A bunch of things happened that made me think about big data.
- A dinner conversation yesterday brought up NSF's general emphasis on data-intensive computing and specific example like the center on Foundations of Data and Visual Analytics at GaTech or supporting infrastructure for Hadoop/MapReduce/Azure in Academia. The following are given: there is a lot of data, lot of researchers want to analyze them, there are real performance bottlenecks in analyses they need, and we are in a position to throw processors at them. But IMHO, the CS research community has not yet abstracted clean models --- for building, for analyzing -- that will truly address this state of world. We need a Valiant-esque insight and effort here, something that threads between H/M/A approach for special tasks, PRAM/BSP for general parallel computing and currently popular multicores. Traditional appreciation of costs of moving data and computing state between processors or synchronicity don't hold, and one has to endogenize the fact that reading from a remote processor's main memory is cheaper than reading local disk given the communication infrastructure in data centers.

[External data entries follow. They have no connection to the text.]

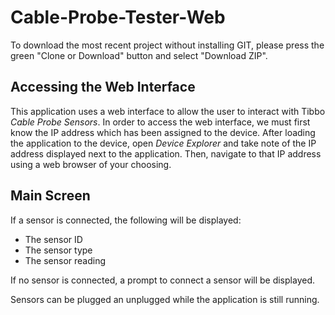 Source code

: # Cable-Probe-Tester-Web

To download the most recent project without installing GIT, please press the green "Clone or Download" button and select "Download ZIP".



Accessing the Web Interface
-------------------

This application uses a web interface to allow the user to interact with Tibbo *Cable Probe Sensors*. In order to access the web interface, we must first know the IP address which has been assigned to the device. After loading the application to the device, open *Device Explorer* and take note of the IP address displayed next to the application. Then, navigate to that IP address using a web browser of your choosing.



## Main Screen

If a sensor is connected, the following will be displayed:

- The sensor ID
- The sensor type
- The sensor reading



If no sensor is connected, a prompt to connect a sensor will be displayed.



Sensors can be plugged an unplugged while the application is still running.

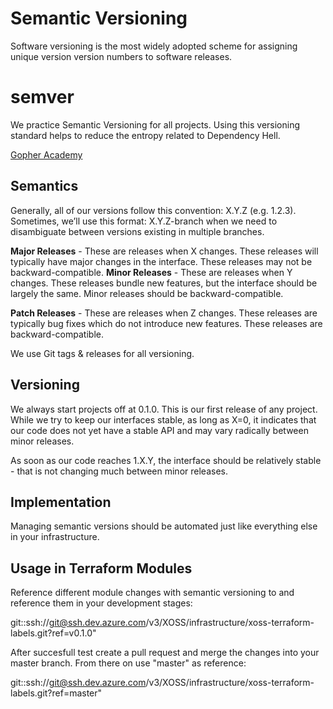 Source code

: # Semantic Versioning

Software versioning is the most widely adopted scheme for assigning unique version version numbers to software releases.

# semver

We practice Semantic Versioning for all projects. Using this versioning standard helps to reduce the entropy related to Dependency Hell.

[Gopher Academy](https://blog.gopheracademy.com/advent-2015/semver/)

## Semantics

Generally, all of our versions follow this convention: X.Y.Z (e.g. 1.2.3). Sometimes, we’ll use this format: X.Y.Z-branch when we need to disambiguate between versions existing in multiple branches.

**Major Releases** - These are releases when X changes. These releases will typically have major changes in the interface. These releases may not be backward-compatible.
**Minor Releases** - These are releases when Y changes. These releases bundle new features, but the interface should be largely the same. Minor releases should be backward-compatible.

**Patch Releases** - These are releases when Z changes. These releases are typically bug fixes which do not introduce new features. These releases are backward-compatible.

We use Git tags & releases for all versioning.

## Versioning

We always start projects off at 0.1.0. This is our first release of any project. While we try to keep our interfaces stable, as long as X=0, it indicates that our code does not yet have a stable API and may vary radically between minor releases.

As soon as our code reaches 1.X.Y, the interface should be relatively stable - that is not changing much between minor releases.

## Implementation

Managing semantic versions should be automated just like everything else in your infrastructure.

## Usage in Terraform Modules

Reference different module changes with semantic versioning to and reference them in your development stages:

git::ssh://git@ssh.dev.azure.com/v3/XOSS/infrastructure/xoss-terraform-labels.git?ref=v0.1.0"

After succesfull test create a pull request and merge the changes into your master branch. From there on use "master" as reference:

git::ssh://git@ssh.dev.azure.com/v3/XOSS/infrastructure/xoss-terraform-labels.git?ref=master"
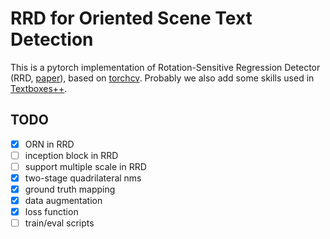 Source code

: # RRD for Oriented Scene Text Detection

This is a pytorch implementation of Rotation-Sensitive Regression Detector (RRD, [paper](https://arxiv.org/abs/1803.05265)), based on [torchcv](https://github.com/kuangliu/torchcv). Probably we also add some skills used in [Textboxes++](https://arxiv.org/abs/1801.02765).

## TODO
- [x] ORN in RRD
- [ ] inception block in RRD
- [ ] support multiple scale in RRD
- [x] two-stage quadrilateral nms
- [x] ground truth mapping
- [x] data augmentation
- [x] loss function
- [ ] train/eval scripts
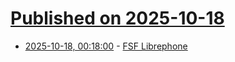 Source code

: # [Published on 2025-10-18](index.md)

* [2025-10-18, 00:18:00](https://soylentnews.org/article.pl?sid=25/10/16/1534249&from=rss) - [FSF Librephone](https://soylentnews.org/article.pl?sid=25/10/16/1534249&from=rss)
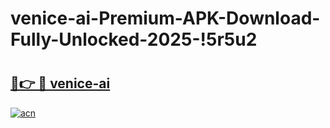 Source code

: # venice-ai-Premium-APK-Download-Fully-Unlocked-2025-!5r5u2

# <h2><a href="https://q8vxoj.esa.edu.pl?title=venice-ai&ref=5r5u2">🔗👉 🔴 venice-ai</a></h2>

[![acn](https://github.com/user-attachments/assets/0f9c940e-d8b0-45ae-aac7-cd30a18b3e1c)](https://q8vxoj.esa.edu.pl?title=venice-ai&ref=5r5u2)

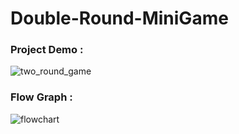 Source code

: # Double-Round-MiniGame
### Project Demo : 
![two_round_game](https://user-images.githubusercontent.com/125151906/218332636-7b8255e1-edf8-4770-a676-a764f743071b.gif)

### Flow Graph : 

![flowchart](https://user-images.githubusercontent.com/125151906/218332835-f41ebc4f-23b6-4708-9ac5-58222badfeb8.png)
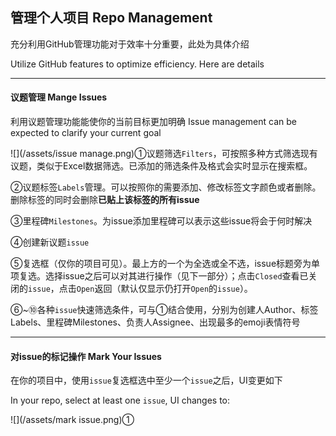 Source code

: ## 管理个人项目  Repo Management

充分利用GitHub管理功能对于效率十分重要，此处为具体介绍

Utilize GitHub features to optimize efficiency. Here are details

---

#### 议题管理 Mange Issues

利用议题管理功能能使你的当前目标更加明确  Issue management can be expected to clarify your current goal

![](/assets/issue manage.png)①议题筛选`Filters`，可按照多种方式筛选现有议题，类似于Excel数据筛选。已添加的筛选条件及格式会实时显示在搜索框。

②议题标签`Labels`管理。可以按照你的需要添加、修改标签文字颜色或者删除。删除标签的同时会删除**已贴上该标签的所有issue**

③里程碑`Milestones`。为issue添加里程碑可以表示这些issue将会于何时解决

④创建新议题`issue`

⑤复选框（仅你的项目可见）。最上方的一个为全选或全不选，issue标题旁为单项复选。选择issue之后可以对其进行操作（见下一部分）；点击`Closed`查看已关闭的`issue`，点击`Open`返回（默认仅显示仍打开`Open`的`issue`）。

⑥~⑩各种`issue`快速筛选条件，可与①结合使用，分别为创建人Author、标签Labels、里程碑Milestones、负责人Assignee、出现最多的emoji表情符号

---

#### 对issue的标记操作  Mark Your Issues

在你的项目中，使用`issue`复选框选中至少一个`issue`之后，UI变更如下

In your repo, select at least one `issue`, UI changes to:

![](/assets/mark issue.png)①

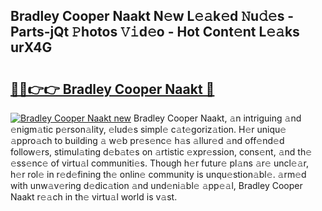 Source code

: ## Bradley Cooper Naakt N𝚎w L𝚎𝚊k𝚎d 𝙽u𝚍𝚎s - Parts-jQt 𝙿hotos 𝚅𝚒d𝚎o - Hot Cont𝚎nt L𝚎𝚊ks urX4G

# <h2><a href="http://kv02a3.teov.top/?on=Bradley+Cooper+Naakt">🔗🔗👉👉 Bradley Cooper Naakt 🔗</a></h2>

[![Bradley Cooper Naakt new](https://i.imgur.com/QqkWNDz.gif)](http://kv02a3.teov.top/?on=Bradley+Cooper+Naakt)
Bradley Cooper Naakt, 𝚊n intriguing 𝚊nd 𝚎nigm𝚊tic p𝚎rson𝚊lity, 𝚎lud𝚎s simpl𝚎 c𝚊t𝚎goriz𝚊tion. H𝚎r uniqu𝚎 𝚊ppro𝚊ch to building 𝚊 w𝚎b pr𝚎s𝚎nc𝚎 h𝚊s 𝚊llur𝚎d 𝚊nd off𝚎nd𝚎d follow𝚎rs, stimul𝚊ting d𝚎b𝚊t𝚎s on 𝚊rtistic 𝚎xpr𝚎ssion, cons𝚎nt, 𝚊nd th𝚎 𝚎ss𝚎nc𝚎 of virtu𝚊l communiti𝚎s. Though h𝚎r futur𝚎 pl𝚊ns 𝚊r𝚎 uncl𝚎𝚊r, h𝚎r rol𝚎 in r𝚎d𝚎fining th𝚎 onlin𝚎 community is unqu𝚎stion𝚊bl𝚎. 𝚊rm𝚎d with unw𝚊v𝚎ring d𝚎dic𝚊tion 𝚊nd und𝚎ni𝚊bl𝚎 𝚊pp𝚎𝚊l, Bradley Cooper Naakt r𝚎𝚊ch in th𝚎 virtu𝚊l world is v𝚊st.
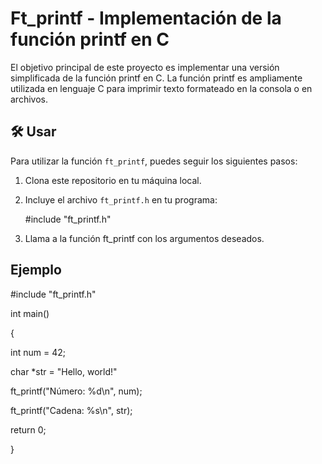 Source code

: <h1>Ft_printf - Implementación de la función printf en C</h1>
<p>
 El objetivo principal de este proyecto es implementar una versión simplificada de la función printf en C. La función printf es ampliamente utilizada en lenguaje C para imprimir texto formateado en la consola o en archivos.
</p>

<h2>🛠️ Usar </h2>

<p> 
  
Para utilizar la función `ft_printf`, puedes seguir los siguientes pasos:

1. Clona este repositorio en tu máquina local.

2. Incluye el archivo `ft_printf.h` en tu programa:

   #include "ft_printf.h" 
  
3. Llama a la función ft_printf con los argumentos deseados.
  
</p>

<h2> Ejemplo </h2>

<p> 
  
#include "ft_printf.h"
 
int main()
 
{
 
 int num = 42;
 
 char *str = "Hello, world!"
 
 ft_printf("Número: %d\n", num);
 
 ft_printf("Cadena: %s\n", str);
 
 return 0;
 
 }
 
</p>

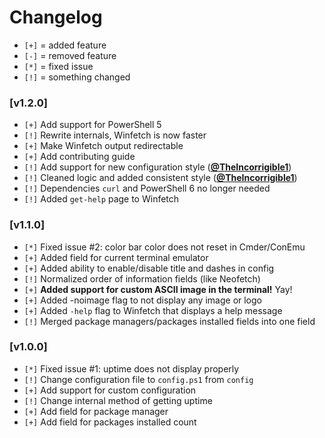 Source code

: # Changelog
- `[+]` = added feature
- `[-]` = removed feature
- `[*]` = fixed issue
- `[!]` = something changed

### \[v1.2.0\]
- `[+]` Add support for PowerShell 5
- `[!]` Rewrite internals, Winfetch is now faster
- `[+]` Make Winfetch output redirectable
- `[+]` Add contributing guide
- `[!]` Add support for new configuration style ([**@TheIncorrigible1**](https://github.com/TheIncorrigible1))
- `[!]` Cleaned logic and added consistent style ([**@TheIncorrigible1**](https://github.com/TheIncorrigible1))
- `[!]` Dependencies `curl` and PowerShell 6 no longer needed
- `[!]` Added `get-help` page to Winfetch

### \[v1.1.0\]
- `[*]` Fixed issue #2: color bar color does not reset in Cmder/ConEmu
- `[+]` Added field for current terminal emulator
- `[+]` Added ability to enable/disable title and dashes in config
- `[!]` Normalized order of information fields (like Neofetch)
- `[+]` **Added support for custom ASCII image in the terminal!** Yay!
- `[+]` Added -noimage flag to not display any image or logo
- `[+]` Added `-help` flag to Winfetch that displays a help message
- `[!]` Merged package managers/packages installed fields into one field

### \[v1.0.0\]
- `[*]` Fixed issue #1: uptime does not display properly
- `[!]` Change configuration file to `config.ps1` from `config`
- `[+]` Add support for custom configuration
- `[!]` Change internal method of getting uptime
- `[+]` Add field for package manager
- `[+]` Add field for packages installed count
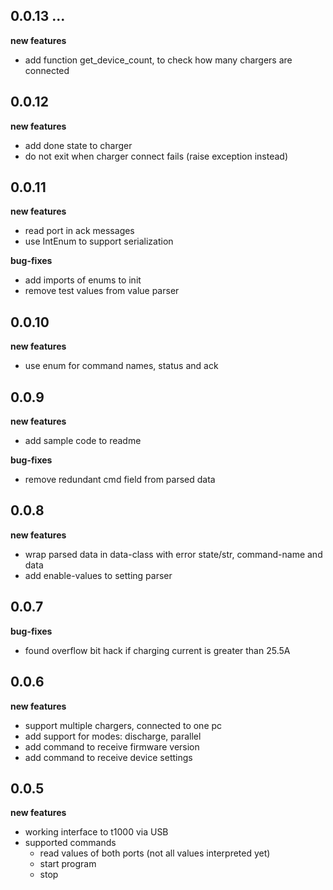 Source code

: 
## 0.0.13 ...

**new features**
* add function get_device_count, to check how many chargers are connected


## 0.0.12

**new features**
* add done state to charger
* do not exit when charger connect fails (raise exception instead)


## 0.0.11

**new features**
* read port in ack messages
* use IntEnum to support serialization

**bug-fixes**
* add imports of enums to init
* remove test values from value parser


## 0.0.10

**new features**
* use enum for command names, status and ack

## 0.0.9

**new features**
* add sample code to readme

**bug-fixes**
* remove redundant cmd field from parsed data

## 0.0.8

**new features**
* wrap parsed data in data-class with error state/str, command-name and data
* add enable-values to setting parser

## 0.0.7

**bug-fixes**
* found overflow bit hack if charging current is greater than 25.5A

## 0.0.6

**new features**
* support multiple chargers, connected to one pc
* add support for modes: discharge, parallel
* add command to receive firmware version
* add command to receive device settings

## 0.0.5

**new features**
* working interface to t1000 via USB
* supported commands
    * read values of both ports (not all values interpreted yet)
    * start program
    * stop
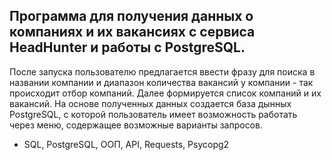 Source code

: ## Программа для получения данных о компаниях и их вакансиях с сервиса HeadHunter и работы с PostgreSQL.

После запуска пользователю предлагается ввести фразу для поиска в названии компании 
и диапазон количества вакансий у компании - так происходит отбор компаний.
Далее формируется список компаний и их вакансий.
На основе полученных данных создается база дынных PostgreSQL,
с которой пользователь имеет возможность работать через меню, 
содержащее возможные варианты запросов.

* SQL, PostgreSQL, ООП, API, Requests, Psycopg2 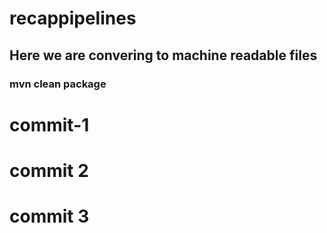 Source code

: # recappipelines
## Here we are convering to machine readable files 
### mvn clean package
# commit-1
# commit 2
# commit 3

- Then there is the practice of handling large data. There is a new DHS center for Advanced Data Analysis (CCIADA) at Rutgers U. I am the Director of Data Research. Many organizations across the country have various datasets with complex rules for access, use, and at a higher level, what can be inferred from them. IMHO, the research community is far from formulating a model for working with such data constellations, with data mapping, provenance, and trust issues, a model which will support some algebra on top of the data and instinctively automate data handling issues. This is a big bottleneck for research to flourish.
- Finally, gmail ads are an interesting beast. Sometimes I am unware of them, some times I find them entertaining trying to figure what drives ad systems to map my emails to the specific ads they show, and once in a while, an ad sneaks up on me and I follow the lead. This morning I saw an ad for the Big Data Summit (last year's here). Like other industry meetings on this topic, this meeting too seems to bring together the right players who want to solve the problems, but I am not sure the industry has novel insights into the big problems here. Apologies for speaking without going to the summit.